The following sections will show how to:

  • parse a Excel formulas;

  • load, compile, and execute a Excel workbook;

  • extract a sub-model from a Excel workbook;

  • add a custom function.

Parsing formula

An example how to parse and execute an Excel formula is the following:

>>> import formulas
>>> func = formulas.Parser().ast('=(1 + 1) + B3 / A2')[1].compile()

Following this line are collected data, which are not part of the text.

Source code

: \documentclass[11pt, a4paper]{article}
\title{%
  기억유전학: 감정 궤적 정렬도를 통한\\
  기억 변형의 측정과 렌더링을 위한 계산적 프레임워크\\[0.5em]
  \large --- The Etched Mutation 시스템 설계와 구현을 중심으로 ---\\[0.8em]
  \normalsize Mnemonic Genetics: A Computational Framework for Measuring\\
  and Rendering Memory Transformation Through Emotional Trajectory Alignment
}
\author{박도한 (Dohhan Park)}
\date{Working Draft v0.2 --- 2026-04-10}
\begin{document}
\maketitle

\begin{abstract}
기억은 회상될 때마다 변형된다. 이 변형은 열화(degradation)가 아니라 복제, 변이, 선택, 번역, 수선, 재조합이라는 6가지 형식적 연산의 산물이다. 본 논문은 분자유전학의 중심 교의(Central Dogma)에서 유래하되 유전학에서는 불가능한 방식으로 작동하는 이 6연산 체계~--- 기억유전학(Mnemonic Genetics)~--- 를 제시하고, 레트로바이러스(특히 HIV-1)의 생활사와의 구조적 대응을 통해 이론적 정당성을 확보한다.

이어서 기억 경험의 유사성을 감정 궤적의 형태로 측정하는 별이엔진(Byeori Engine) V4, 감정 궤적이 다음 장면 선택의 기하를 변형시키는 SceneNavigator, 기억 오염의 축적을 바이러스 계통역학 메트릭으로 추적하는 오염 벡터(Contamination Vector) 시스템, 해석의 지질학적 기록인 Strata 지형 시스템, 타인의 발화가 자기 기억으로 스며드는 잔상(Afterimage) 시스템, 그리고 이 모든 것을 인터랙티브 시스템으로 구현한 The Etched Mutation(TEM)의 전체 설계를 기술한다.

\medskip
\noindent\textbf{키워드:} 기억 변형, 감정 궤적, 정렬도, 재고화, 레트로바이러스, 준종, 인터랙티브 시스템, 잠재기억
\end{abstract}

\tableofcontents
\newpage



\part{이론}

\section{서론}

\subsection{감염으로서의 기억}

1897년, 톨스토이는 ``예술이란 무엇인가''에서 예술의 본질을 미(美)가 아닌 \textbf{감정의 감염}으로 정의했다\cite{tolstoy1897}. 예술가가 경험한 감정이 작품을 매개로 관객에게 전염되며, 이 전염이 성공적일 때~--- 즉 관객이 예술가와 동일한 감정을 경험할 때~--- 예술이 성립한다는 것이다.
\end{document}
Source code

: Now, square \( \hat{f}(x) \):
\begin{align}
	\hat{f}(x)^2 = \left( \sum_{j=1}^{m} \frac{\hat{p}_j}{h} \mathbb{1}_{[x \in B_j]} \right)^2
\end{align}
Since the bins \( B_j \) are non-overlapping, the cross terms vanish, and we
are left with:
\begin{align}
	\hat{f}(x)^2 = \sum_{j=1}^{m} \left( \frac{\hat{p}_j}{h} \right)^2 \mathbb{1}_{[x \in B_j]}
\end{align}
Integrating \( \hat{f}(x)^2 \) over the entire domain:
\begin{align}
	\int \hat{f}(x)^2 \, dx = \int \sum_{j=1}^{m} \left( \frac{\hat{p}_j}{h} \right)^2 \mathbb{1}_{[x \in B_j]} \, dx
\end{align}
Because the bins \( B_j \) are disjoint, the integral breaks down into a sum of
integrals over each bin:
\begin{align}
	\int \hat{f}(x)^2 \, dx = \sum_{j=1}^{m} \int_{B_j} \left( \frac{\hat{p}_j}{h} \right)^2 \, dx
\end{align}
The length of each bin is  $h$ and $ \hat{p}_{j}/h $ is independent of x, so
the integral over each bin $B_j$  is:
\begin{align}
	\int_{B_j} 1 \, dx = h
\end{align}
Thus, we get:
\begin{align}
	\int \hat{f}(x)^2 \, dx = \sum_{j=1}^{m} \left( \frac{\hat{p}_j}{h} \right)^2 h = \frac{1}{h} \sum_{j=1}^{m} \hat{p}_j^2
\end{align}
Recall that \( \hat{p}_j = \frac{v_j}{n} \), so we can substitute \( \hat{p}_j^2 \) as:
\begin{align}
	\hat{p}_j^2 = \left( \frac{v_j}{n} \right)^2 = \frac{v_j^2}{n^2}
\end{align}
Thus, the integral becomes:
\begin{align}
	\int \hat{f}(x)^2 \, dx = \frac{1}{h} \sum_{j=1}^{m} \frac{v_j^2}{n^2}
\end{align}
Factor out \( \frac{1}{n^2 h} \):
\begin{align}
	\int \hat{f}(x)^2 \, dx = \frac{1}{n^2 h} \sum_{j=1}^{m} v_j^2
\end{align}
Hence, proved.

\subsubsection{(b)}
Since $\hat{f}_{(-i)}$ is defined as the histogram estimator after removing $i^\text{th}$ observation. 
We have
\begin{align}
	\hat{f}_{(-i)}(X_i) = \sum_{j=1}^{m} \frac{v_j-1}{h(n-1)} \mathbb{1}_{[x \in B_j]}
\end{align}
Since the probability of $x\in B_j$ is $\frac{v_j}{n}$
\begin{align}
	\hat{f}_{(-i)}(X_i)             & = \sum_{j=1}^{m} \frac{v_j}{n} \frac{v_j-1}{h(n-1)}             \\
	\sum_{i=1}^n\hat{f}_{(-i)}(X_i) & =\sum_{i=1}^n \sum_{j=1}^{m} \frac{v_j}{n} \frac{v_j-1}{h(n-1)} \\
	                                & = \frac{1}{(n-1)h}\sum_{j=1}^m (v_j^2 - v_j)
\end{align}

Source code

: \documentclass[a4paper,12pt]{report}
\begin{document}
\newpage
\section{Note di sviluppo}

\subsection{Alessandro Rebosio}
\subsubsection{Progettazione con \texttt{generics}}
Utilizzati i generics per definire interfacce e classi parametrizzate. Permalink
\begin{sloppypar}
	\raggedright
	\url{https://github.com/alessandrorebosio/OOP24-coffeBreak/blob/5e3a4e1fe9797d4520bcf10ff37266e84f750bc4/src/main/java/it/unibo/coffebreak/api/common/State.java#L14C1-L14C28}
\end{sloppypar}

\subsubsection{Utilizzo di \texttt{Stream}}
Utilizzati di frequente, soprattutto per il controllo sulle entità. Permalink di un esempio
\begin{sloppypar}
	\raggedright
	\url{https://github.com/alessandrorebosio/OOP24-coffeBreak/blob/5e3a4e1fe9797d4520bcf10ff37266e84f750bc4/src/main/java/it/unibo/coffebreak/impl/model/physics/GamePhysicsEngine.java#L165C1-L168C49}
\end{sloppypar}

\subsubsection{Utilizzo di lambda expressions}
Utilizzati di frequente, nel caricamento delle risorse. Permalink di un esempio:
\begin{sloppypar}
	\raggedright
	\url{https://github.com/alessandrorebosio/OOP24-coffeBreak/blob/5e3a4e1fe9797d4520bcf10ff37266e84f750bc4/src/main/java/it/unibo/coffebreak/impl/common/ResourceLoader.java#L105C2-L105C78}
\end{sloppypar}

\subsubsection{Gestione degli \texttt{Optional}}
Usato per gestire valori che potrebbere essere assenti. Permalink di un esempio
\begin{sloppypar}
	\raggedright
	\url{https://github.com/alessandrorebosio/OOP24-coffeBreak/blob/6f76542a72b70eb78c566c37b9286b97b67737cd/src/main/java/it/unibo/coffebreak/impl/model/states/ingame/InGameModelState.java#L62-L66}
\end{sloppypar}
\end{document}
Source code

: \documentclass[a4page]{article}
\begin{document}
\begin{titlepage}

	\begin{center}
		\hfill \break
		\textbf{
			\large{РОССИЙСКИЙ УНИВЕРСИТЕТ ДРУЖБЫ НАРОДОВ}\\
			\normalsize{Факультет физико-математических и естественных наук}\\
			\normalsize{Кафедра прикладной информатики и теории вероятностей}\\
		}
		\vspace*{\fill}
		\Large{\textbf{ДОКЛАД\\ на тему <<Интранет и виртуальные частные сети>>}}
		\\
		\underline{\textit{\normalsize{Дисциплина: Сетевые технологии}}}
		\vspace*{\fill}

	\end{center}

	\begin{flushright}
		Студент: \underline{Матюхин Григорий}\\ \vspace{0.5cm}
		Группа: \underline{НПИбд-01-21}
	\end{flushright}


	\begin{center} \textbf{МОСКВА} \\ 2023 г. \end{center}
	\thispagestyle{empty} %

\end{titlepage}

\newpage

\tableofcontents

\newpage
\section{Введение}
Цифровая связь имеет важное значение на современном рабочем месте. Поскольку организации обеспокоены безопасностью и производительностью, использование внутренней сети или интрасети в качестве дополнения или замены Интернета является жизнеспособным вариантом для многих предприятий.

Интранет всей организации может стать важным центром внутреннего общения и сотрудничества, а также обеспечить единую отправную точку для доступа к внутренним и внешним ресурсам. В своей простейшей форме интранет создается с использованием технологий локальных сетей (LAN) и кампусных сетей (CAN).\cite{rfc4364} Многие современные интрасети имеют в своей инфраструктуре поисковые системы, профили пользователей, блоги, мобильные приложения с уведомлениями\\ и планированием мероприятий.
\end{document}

To visualize formula model and get the input order you can do the following:

>>> list(func.inputs)
['A2', 'B3']
>>> func.plot(view=False)  # Set view=True to plot in the default browser.
SiteMap({=((1 + 1) + (B3 / A2)): SiteMap({})})

[graph]

Finally to execute the formula and plot the workflow:

>>> func(1, 5)
Array(7.0, dtype=object)
>>> func.plot(workflow=True, view=False)  # Set view=True to plot in the default browser.
SiteMap({=((1 + 1) + (B3 / A2)): SiteMap({})})

[graph]

Excel workbook

An example how to load, calculate, and write an Excel workbook is the following:

>>> import formulas
>>> fpath, dir_output = 'excel.xlsx', 'output'
>>> xl_model = formulas.ExcelModel().loads(fpath).finish()
>>> xl_model.calculate()
Solution(...)
>>> xl_model.write(dirpath=dir_output)
{'EXCEL.XLSX': {Book: <openpyxl.workbook.workbook.Workbook ...>}}
Tip: If you have or could have circular references, add

circular=True to finish method.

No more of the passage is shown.